# Cabinet Lighting Solutions?



## 4pokguy (Apr 27, 2011)

What are you guys using to light your cabinets?
I'm working on a new build and would like to know what you guys would suggest.


----------



## QWC (Mar 27, 2017)

4pokguy said:


> What are you guys using to light your cabinets?
> I'm working on a new build and would like to know what you guys would suggest.


I've used the cheaper LED strips from Amazon. I think they were 5050 LEDs and weren't too bright, but were easy to use and came with a remote control with multicolour options. You may be able to find brighter strips, not sure which ones those are myself.

If you'd like something even brighter, perhaps hang an LED flood light or similar with a switch.


----------



## martelvis (Oct 31, 2015)

QWC said:


> I've used the cheaper LED strips from Amazon. I think they were 5050 LEDs and weren't too bright, but were easy to use and came with a remote control with multicolour options. You may be able to find brighter strips, not sure which ones those are myself.
> 
> If you'd like something even brighter, perhaps hang an LED flood light or similar with a switch.


 The big box stores now sell 4 foot shop lights that are LED for a reasonable price and because you are putting them in a cabinet, they do not have to look fancy.


----------



## slipfinger (May 11, 2016)

I also went with the LED strips from Costco. The strips have tape backing, which seems to hold pretty good. It also comes with 'hold downs' that I used to keep the strip secured in the corners.
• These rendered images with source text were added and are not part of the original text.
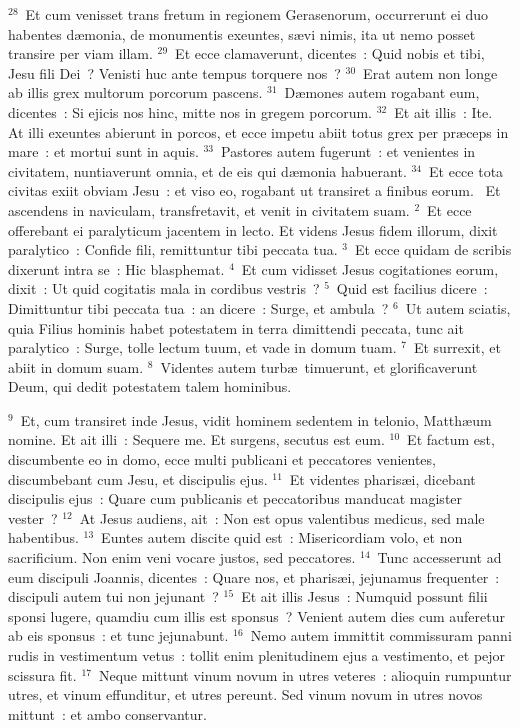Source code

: ${}^{28}$~Et cum venisset trans fretum in regionem Gerasenorum, occurrerunt ei duo habentes d\ae monia, de monumentis exeuntes, s\ae vi nimis, ita ut nemo posset transire per viam illam.
${}^{29}$~Et ecce clamaverunt, dicentes~: Quid nobis et tibi, Jesu fili Dei~? Venisti huc ante tempus torquere nos~?
${}^{30}$~Erat autem non longe ab illis grex multorum porcorum pascens.
${}^{31}$~D\ae mones autem rogabant eum, dicentes~: Si ejicis nos hinc, mitte nos in gregem porcorum.
${}^{32}$~Et ait illis~: Ite. At illi exeuntes abierunt in porcos, et ecce impetu abiit totus grex per pr\ae ceps in mare~: et mortui sunt in aquis.
${}^{33}$~Pastores autem fugerunt~: et venientes in civitatem, nuntiaverunt omnia, et de eis qui d\ae monia habuerant.
${}^{34}$~Et ecce tota civitas exiit obviam Jesu~: et viso eo, rogabant ut transiret a finibus eorum.
~Et ascendens in naviculam, transfretavit, et venit in civitatem suam.
${}^{2}$~Et ecce offerebant ei paralyticum jacentem in lecto. Et videns Jesus fidem illorum, dixit paralytico~: Confide fili, remittuntur tibi peccata tua.
${}^{3}$~Et ecce quidam de scribis dixerunt intra se~: Hic blasphemat.
${}^{4}$~Et cum vidisset Jesus cogitationes eorum, dixit~: Ut quid cogitatis mala in cordibus vestris~?
${}^{5}$~Quid est facilius dicere~: Dimittuntur tibi peccata tua~: an dicere~: Surge, et ambula~?
${}^{6}$~Ut autem sciatis, quia Filius hominis habet potestatem in terra dimittendi peccata, tunc ait paralytico~: Surge, tolle lectum tuum, et vade in domum tuam.
${}^{7}$~Et surrexit, et abiit in domum suam.
${}^{8}$~Videntes autem turb\ae\ timuerunt, et glorificaverunt Deum, qui dedit potestatem talem hominibus.


${}^{9}$~Et, cum transiret inde Jesus, vidit hominem sedentem in telonio, Matth\ae um nomine. Et ait illi~: Sequere me. Et surgens, secutus est eum.
${}^{10}$~Et factum est, discumbente eo in domo, ecce multi publicani et peccatores venientes, discumbebant cum Jesu, et discipulis ejus.
${}^{11}$~Et videntes pharis\ae i, dicebant discipulis ejus~: Quare cum publicanis et peccatoribus manducat magister vester~?
${}^{12}$~At Jesus audiens, ait~: Non est opus valentibus medicus, sed male habentibus.
${}^{13}$~Euntes autem discite quid est~: Misericordiam volo, et non sacrificium. Non enim veni vocare justos, sed peccatores.
${}^{14}$~Tunc accesserunt ad eum discipuli Joannis, dicentes~: Quare nos, et pharis\ae i, jejunamus frequenter~: discipuli autem tui non jejunant~?
${}^{15}$~Et ait illis Jesus~: Numquid possunt filii sponsi lugere, quamdiu cum illis est sponsus~? Venient autem dies cum auferetur ab eis sponsus~: et tunc jejunabunt.
${}^{16}$~Nemo autem immittit commissuram panni rudis in vestimentum vetus~: tollit enim plenitudinem ejus a vestimento, et pejor scissura fit.
${}^{17}$~Neque mittunt vinum novum in utres veteres~: alioquin rumpuntur utres, et vinum effunditur, et utres pereunt. Sed vinum novum in utres novos mittunt~: et ambo conservantur.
Colour Changing LED Tape Light Kit


----------



## 4pokguy (Apr 27, 2011)

Thanks for the suggestions. I think I'm gonna keep it simple and get Ikea Ledberg lights.
I would like something that automatically turns on when I open either one of the three cabinet doors, but I think that would complicate things.


----------



## [KRAFTIG] (Apr 19, 2017)

I've been using this one for about a year. Has sensor, so it detects movement... Various sizes USB direct or rechargeable.

https://www.amazon.ca/Lighting-OxyL...0373&sr=8-1&keywords=OxyLED+T-02+Plus+36+LEDs


----------



## youngt3 (Oct 17, 2017)

*LED Utility Lights*

https://www.amazon.ca/gp/product/B07C772B48/ref=ox_sc_act_title_1?smid=APMTT340OMZX8&psc=1

This is what I use under my racks.
Used 3 each tiers and under my fish cabinets as well. 
They can be chain together.

pack of 6 / 5000k or 3000k both same price on Amazon.


----------



## wtac (Mar 17, 2006)

The 5050 LEDs are fine for ambient/accent light but if you really need the brightness, you have to use architectual LEDs as there are more diodes per unit length or double up with the 5050's


----------



## AustinLear (Apr 17, 2013)

If you don't mind the LED lights being blue I have seen these LED light strip kits meant for TV's at Dollorama. Could be a good cheap solution.

http://forums.redflagdeals.com/doll...v-pc-furniture-accent-4-2243589/#&gid=1&pid=1


----------



## Hamish (Apr 18, 2014)

Leave your Fuge light on 24/7, works for me


----------